In a recent issue of the Eye, I read with interest the correspondence regarding sildenafil (Viagra) and nonarteritic anterior ischaemic optic neuropathy (NAION), cilioretinal artery occlusion and central retinal vein occlusion in a haemodialysis patient. Dr Gedik et al1discuss the causal relationship between drug and its results. I think their correspondence guides the scientists in the adverse effects of drugs. On the other hand, phosphodiesterase (PDE)-5 inhibitors, currently used as on-demand drugs, could be administered as prophylaxis agents either for erectile dysfunction, which is mainly a neurovascular disease, or for some other widespread vascular diseases owing to their beneficial effects on endothelial functions.2 By the way, I believe it merits mention to share the results of our sildenafil studies with readers.3, 4, 5 In the first study, we performed the cotton thread, Schirmer I tests, and tear break-up time to determine the acute effects of sildenafil on tear functions. The tests were applied to the subjects just before and 1 h after ingesting oral sildenafil 50 mg. The results of these tests were insignificant in comparison with the values of pre- and postmedication of sildenafil.3 The evaluation of the acute effects on tear functions at the peak drug serum levels was important because erectile dysfunction and abnormal tear functions are generally seen in an older population. Also, we evaluated the long-term effects of the same drug on visual acuity, colour vision, intraocular pressure, electroretinography (amplitude and implicit time of b-wave), blue-on-yellow and white-on-white Humphrey visual field, and tear functions in chronic users who had received one or more times in a week for more than 3 months at least, but not in the last 12 h before the study. We had not detected any abnormalities on the above-mentioned tests in sildenafil users and concluded that repeated exposures of ocular tissues to therapeutic doses of sildenafil were unlikely to impair their functions.4

Overall, PDE-5 inhibitors have ameliorating effects on endothelial functions therefore, the cause of NAION can not be explained by detrimental effects on the vascular supply of the optic nerve.
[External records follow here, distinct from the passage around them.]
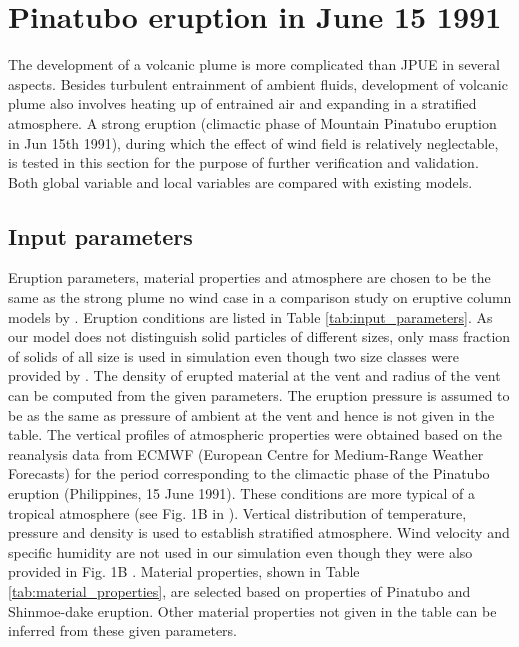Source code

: \section{Pinatubo eruption in June 15 1991}
The development of a volcanic plume is more complicated than JPUE in several aspects. Besides turbulent entrainment of ambient fluids, development of volcanic plume also involves heating up of entrained air and expanding in a stratified atmosphere. A strong eruption (climactic phase of Mountain Pinatubo eruption in Jun 15th 1991), during which the effect of wind field is relatively neglectable, is tested in this section for the purpose of further verification and validation.
Both global variable and local variables are compared with existing models.

\subsection{Input parameters}
\label{input-parameter}
Eruption parameters, material properties and atmosphere are chosen to be the same as the strong plume no wind case in a comparison study on eruptive column models by \citet {costa2016results}. Eruption conditions are listed in Table \ref{tab:input_parameters}. As our model does not distinguish solid particles of different sizes, only mass fraction of solids of all size is used in simulation even though two size classes were provided by \citet {costa2016results}. The density of erupted material at the vent and radius of the vent can be computed from the given parameters. The eruption pressure is assumed to be as the same as pressure of ambient at the vent and hence is not given in the table. The vertical profiles of atmospheric properties were obtained based on the reanalysis data from ECMWF (European Centre for Medium-Range Weather Forecasts) for the period corresponding to the climactic phase of the Pinatubo eruption (Philippines, 15 June 1991). These conditions are more typical of a tropical atmosphere (see Fig. 1B in \citep{costa2016results}).  
Vertical distribution of temperature, pressure and density is used to establish stratified atmosphere. Wind velocity and specific humidity are not used in our simulation even though they were also provided in Fig. 1B \citep{costa2016results}. Material properties, shown in Table \ref{tab:material_properties}, are selected based on properties of Pinatubo and Shinmoe-dake eruption. Other material properties not given in the table can be inferred from these given parameters.

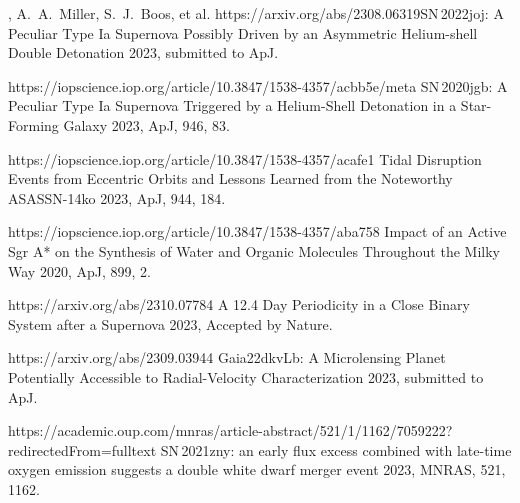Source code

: 


\begin{cvpubs}


\cvpub
{ %
\begin{cvitems}
    \item \cvsubpub
    {\Cliu, A.~A.~Miller, S.~J.~Boos, et al.}
    {}
    {https://arxiv.org/abs/2308.06319}{SN\,2022joj: A Peculiar Type Ia Supernova Possibly Driven by an Asymmetric Helium-shell Double Detonation}
    {2023, submitted to ApJ.}
    \item {}
    {}
    {https://iopscience.iop.org/article/10.3847/1538-4357/acbb5e/meta}
    {SN\,2020jgb: A Peculiar Type Ia Supernova Triggered by a Helium-Shell Detonation in a Star-Forming Galaxy}
    {2023, ApJ, 946, 83.}
    \item {}
    {}
    {https://iopscience.iop.org/article/10.3847/1538-4357/acafe1}
    {Tidal Disruption Events from Eccentric Orbits and Lessons Learned from the Noteworthy ASASSN-14ko}
    {2023, ApJ, 944, 184.}
    \item {}
    {}
    {https://iopscience.iop.org/article/10.3847/1538-4357/aba758}
    {Impact of an Active Sgr A* on the Synthesis of Water and Organic Molecules Throughout the Milky Way}
    {2020, ApJ, 899, 2.}
    \item {} 
    {\Cliu}
    {https://arxiv.org/abs/2310.07784}
    {A 12.4 Day Periodicity in a Close Binary System after a Supernova}
    {2023, Accepted by Nature.}
    \item {} 
    {\Cliu}
    {https://arxiv.org/abs/2309.03944}
    {Gaia22dkvLb: A Microlensing Planet Potentially Accessible to Radial-Velocity Characterization}
    {2023, submitted to ApJ.}
    \item {} 
    {\Cliu}
    {https://academic.oup.com/mnras/article-abstract/521/1/1162/7059222?redirectedFrom=fulltext}
    {SN\,2021zny: an early flux excess combined with late-time oxygen emission suggests a double white dwarf merger event}
    {2023, MNRAS, 521, 1162.}
\end{cvitems}
}


\end{cvpubs}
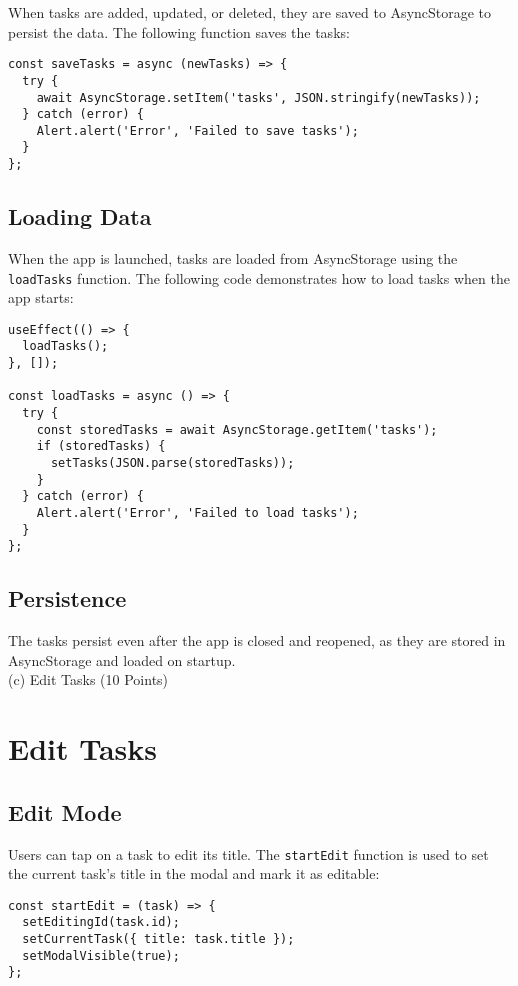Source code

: \documentclass{article}
\begin{document}
When tasks are added, updated, or deleted, they are saved to AsyncStorage to persist the data. The following function saves the tasks:

\begin{verbatim}
const saveTasks = async (newTasks) => {
  try {
    await AsyncStorage.setItem('tasks', JSON.stringify(newTasks));
  } catch (error) {
    Alert.alert('Error', 'Failed to save tasks');
  }
};
\end{verbatim}

\subsection*{Loading Data}

When the app is launched, tasks are loaded from AsyncStorage using the \texttt{loadTasks} function. The following code demonstrates how to load tasks when the app starts:

\begin{verbatim}
useEffect(() => {
  loadTasks();
}, []);

const loadTasks = async () => {
  try {
    const storedTasks = await AsyncStorage.getItem('tasks');
    if (storedTasks) {
      setTasks(JSON.parse(storedTasks));
    }
  } catch (error) {
    Alert.alert('Error', 'Failed to load tasks');
  }
};
\end{verbatim}

\subsection*{Persistence}

The tasks persist even after the app is closed and reopened, as they are stored in AsyncStorage and loaded on startup.\\

\vspace{1cm}
(c) Edit Tasks (10 Points)
\section*{Edit Tasks}

\subsection*{Edit Mode}

Users can tap on a task to edit its title. The \texttt{startEdit} function is used to set the current task's title in the modal and mark it as editable:

\begin{verbatim}
const startEdit = (task) => {
  setEditingId(task.id);
  setCurrentTask({ title: task.title });
  setModalVisible(true);
};
\end{verbatim}
\end{document}

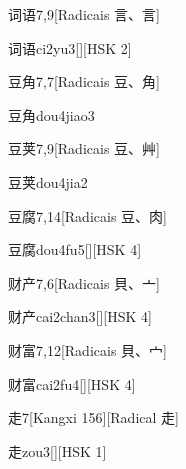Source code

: \begin{entry}{词语}{7,9}[Radicais ⾔、⾔]
  \begin{phonetics}{词语}{ci2yu3}[][HSK 2]
  \end{phonetics}
\end{entry}

\begin{entry}{豆角}{7,7}[Radicais ⾖、⾓]
  \begin{phonetics}{豆角}{dou4jiao3}
  \end{phonetics}
\end{entry}

\begin{entry}{豆荚}{7,9}[Radicais ⾖、⾋]
  \begin{phonetics}{豆荚}{dou4jia2}
  \end{phonetics}
\end{entry}

\begin{entry}{豆腐}{7,14}[Radicais ⾖、⾁]
  \begin{phonetics}{豆腐}{dou4fu5}[][HSK 4]
  \end{phonetics}
\end{entry}

\begin{entry}{财产}{7,6}[Radicais ⾙、⼇]
  \begin{phonetics}{财产}{cai2chan3}[][HSK 4]
  \end{phonetics}
\end{entry}

\begin{entry}{财富}{7,12}[Radicais ⾙、⼧]
  \begin{phonetics}{财富}{cai2fu4}[][HSK 4]
  \end{phonetics}
\end{entry}

\begin{entry}{走}{7}[Kangxi 156][Radical ⾛]
  \begin{phonetics}{走}{zou3}[][HSK 1]
  \end{phonetics}
\end{entry}

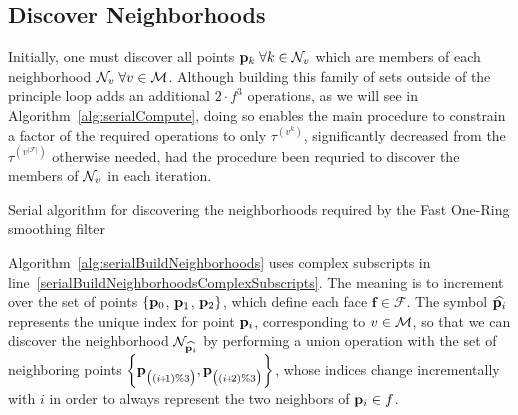 \subsection{Discover Neighborhoods}
Initially, one must discover all points $\mathbf{p}_k \; \forall k \in \mathcal{N}_v$ which are members of each neighborhood $\mathcal{N}_v \; \forall v \in \mathcal{M}$. Although building this family of sets outside of the principle loop adds an additional $2\cdot f^3$ operations, as we will see in Algorithm~\ref{alg:serialCompute}, doing so enables the main procedure to constrain a factor of the required operations to only $\tau^{(v^k)}$, significantly decreased from the $\tau^{(v^{|\mathcal{F}|})}$ otherwise needed, had the procedure been requried to discover the members of $\mathcal{N}_v$ in each iteration.
%
\begin{algorithm}
	\DontPrintSemicolon


	\bigskip
	\;
\nl	{}
	\caption{Serial algorithm for discovering the neighborhoods required by the Fast One-Ring smoothing filter\label{alg:serialBuildNeighborhoods}}
\end{algorithm}%
%
%
%
%

Algorithm~\ref{alg:serialBuildNeighborhoods} uses complex subscripts in line~\ref{serialBuildNeighborhoodsComplexSubscripts}. The meaning is to increment over the set of points $\{\mathbf{p}_0$, $\mathbf{p}_1$, $\mathbf{p}_2\}$, which define each face $\mathbf{f} \in \mathcal{F}$. The symbol $\widehat{\mathbf{p}_i}$ represents the unique index for point $\mathbf{p}_i$, corresponding to $v \in \mathcal{M}$, so that we can discover the neighborhood $\mathcal{N}_{\widehat{\mathbf{p}_i}}$ by performing a union operation with the set of neighboring points $\left \{\bp_{\big((\sipo)\%3\big)}, \bp_{\big((\sipt)\%3\big)}\right \}$, whose indices change incrementally with $i$ in order to always represent the two neighbors of $\mathbf{p}_i \in f$.
%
It is not possible to say whether sildenafil is directly responsible in these events, as other factors could also have been involved in NAION, cilioretinal artery occlusion, and central retinal vein occlusion. More clinical/experimental multidisciplinary studies are needed to clarify these issues. I think the patients using sildenafil should closely collaborate with the ophthalmologist and appeal to them when any visual symptom is experienced.